Rendered images with source text:
►

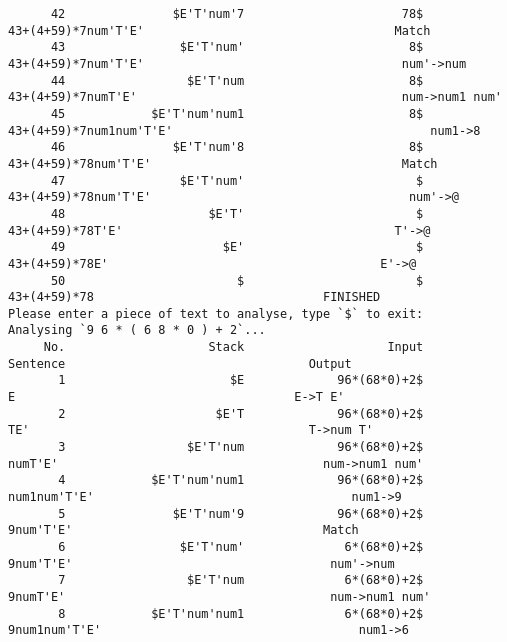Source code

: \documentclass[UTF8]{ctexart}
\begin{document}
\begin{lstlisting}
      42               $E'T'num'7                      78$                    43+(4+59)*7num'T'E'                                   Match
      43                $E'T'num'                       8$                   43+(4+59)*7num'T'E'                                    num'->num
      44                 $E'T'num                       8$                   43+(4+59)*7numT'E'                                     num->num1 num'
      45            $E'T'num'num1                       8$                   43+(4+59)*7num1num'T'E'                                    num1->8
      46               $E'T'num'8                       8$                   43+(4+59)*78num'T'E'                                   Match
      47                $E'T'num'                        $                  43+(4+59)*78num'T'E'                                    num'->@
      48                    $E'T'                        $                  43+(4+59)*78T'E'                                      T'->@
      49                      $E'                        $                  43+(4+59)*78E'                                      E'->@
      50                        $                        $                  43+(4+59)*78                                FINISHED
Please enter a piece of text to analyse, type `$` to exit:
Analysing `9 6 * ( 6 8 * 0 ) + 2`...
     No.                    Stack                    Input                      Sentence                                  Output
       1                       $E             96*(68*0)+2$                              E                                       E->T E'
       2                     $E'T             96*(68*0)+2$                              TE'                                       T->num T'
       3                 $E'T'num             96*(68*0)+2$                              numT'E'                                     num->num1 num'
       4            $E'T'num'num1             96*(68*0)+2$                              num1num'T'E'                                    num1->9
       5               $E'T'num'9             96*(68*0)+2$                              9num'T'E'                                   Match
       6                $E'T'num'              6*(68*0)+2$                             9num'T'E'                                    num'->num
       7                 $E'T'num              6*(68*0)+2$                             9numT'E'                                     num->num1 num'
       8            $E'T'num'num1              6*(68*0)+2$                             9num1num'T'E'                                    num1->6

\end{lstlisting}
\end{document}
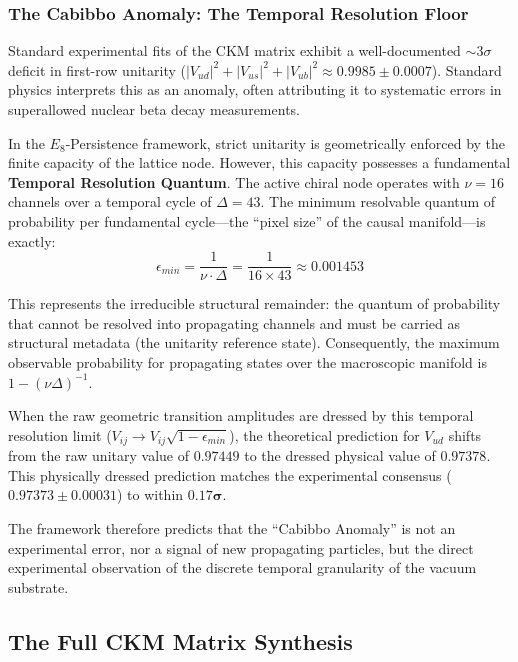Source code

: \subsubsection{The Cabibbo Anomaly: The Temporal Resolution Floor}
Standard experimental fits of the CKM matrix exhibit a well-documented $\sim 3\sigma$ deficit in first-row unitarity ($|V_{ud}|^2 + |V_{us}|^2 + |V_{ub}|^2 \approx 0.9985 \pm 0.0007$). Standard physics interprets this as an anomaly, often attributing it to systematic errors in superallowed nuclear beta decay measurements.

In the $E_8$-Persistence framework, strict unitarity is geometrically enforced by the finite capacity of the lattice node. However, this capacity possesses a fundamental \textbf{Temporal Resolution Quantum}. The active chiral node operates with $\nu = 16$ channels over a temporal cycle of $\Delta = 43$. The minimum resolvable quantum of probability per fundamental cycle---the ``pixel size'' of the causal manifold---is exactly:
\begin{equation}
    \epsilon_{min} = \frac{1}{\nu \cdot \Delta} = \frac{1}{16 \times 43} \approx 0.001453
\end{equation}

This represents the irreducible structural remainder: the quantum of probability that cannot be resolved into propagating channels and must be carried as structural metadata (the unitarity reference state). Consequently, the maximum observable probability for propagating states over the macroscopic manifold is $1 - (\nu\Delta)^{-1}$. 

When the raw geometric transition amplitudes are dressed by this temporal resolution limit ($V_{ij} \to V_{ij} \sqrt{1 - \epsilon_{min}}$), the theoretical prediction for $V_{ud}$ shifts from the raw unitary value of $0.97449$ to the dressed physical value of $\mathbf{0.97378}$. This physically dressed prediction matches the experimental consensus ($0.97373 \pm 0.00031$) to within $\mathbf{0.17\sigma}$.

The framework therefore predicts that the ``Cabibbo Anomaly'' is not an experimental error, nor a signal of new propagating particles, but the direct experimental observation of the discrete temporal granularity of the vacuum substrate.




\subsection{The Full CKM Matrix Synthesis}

◄
►

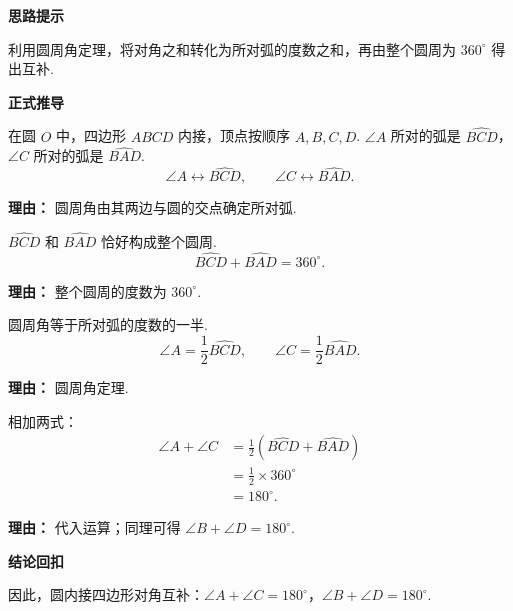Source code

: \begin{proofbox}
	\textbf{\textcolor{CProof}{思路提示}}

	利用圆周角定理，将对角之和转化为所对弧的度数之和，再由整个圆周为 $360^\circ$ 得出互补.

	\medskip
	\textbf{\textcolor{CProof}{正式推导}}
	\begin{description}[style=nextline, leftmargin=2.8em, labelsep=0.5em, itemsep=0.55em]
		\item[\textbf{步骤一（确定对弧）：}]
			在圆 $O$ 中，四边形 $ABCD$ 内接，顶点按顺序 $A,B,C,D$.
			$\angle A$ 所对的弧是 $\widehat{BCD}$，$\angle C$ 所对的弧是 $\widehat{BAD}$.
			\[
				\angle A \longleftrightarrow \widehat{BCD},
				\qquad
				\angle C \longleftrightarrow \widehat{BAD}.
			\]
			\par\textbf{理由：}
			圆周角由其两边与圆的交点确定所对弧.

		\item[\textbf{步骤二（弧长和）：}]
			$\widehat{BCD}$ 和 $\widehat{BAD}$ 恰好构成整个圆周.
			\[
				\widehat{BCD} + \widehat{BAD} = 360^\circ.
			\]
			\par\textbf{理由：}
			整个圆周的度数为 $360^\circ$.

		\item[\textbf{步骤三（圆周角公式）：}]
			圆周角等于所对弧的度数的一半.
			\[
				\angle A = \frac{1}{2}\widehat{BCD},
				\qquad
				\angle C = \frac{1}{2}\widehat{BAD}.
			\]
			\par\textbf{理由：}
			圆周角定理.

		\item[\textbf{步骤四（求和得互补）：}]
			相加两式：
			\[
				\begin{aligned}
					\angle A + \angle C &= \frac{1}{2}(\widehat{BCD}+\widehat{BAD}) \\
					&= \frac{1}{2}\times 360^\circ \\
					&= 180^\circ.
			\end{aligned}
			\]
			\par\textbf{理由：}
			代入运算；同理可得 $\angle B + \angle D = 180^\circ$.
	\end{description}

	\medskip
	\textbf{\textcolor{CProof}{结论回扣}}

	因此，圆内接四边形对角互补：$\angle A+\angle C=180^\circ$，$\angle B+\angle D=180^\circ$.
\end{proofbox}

◄

Your task: Lines that hold the word "circ" are the ones to copy from the entries above.

Expected answer:
	利用圆周角定理，将对角之和转化为所对弧的度数之和，再由整个圆周为 $360^\circ$ 得出互补.
				\widehat{BCD} + \widehat{BAD} = 360^\circ.
			整个圆周的度数为 $360^\circ$.
					&= \frac{1}{2}\times 360^\circ \\
					&= 180^\circ.
			代入运算；同理可得 $\angle B + \angle D = 180^\circ$.
	因此，圆内接四边形对角互补：$\angle A+\angle C=180^\circ$，$\angle B+\angle D=180^\circ$.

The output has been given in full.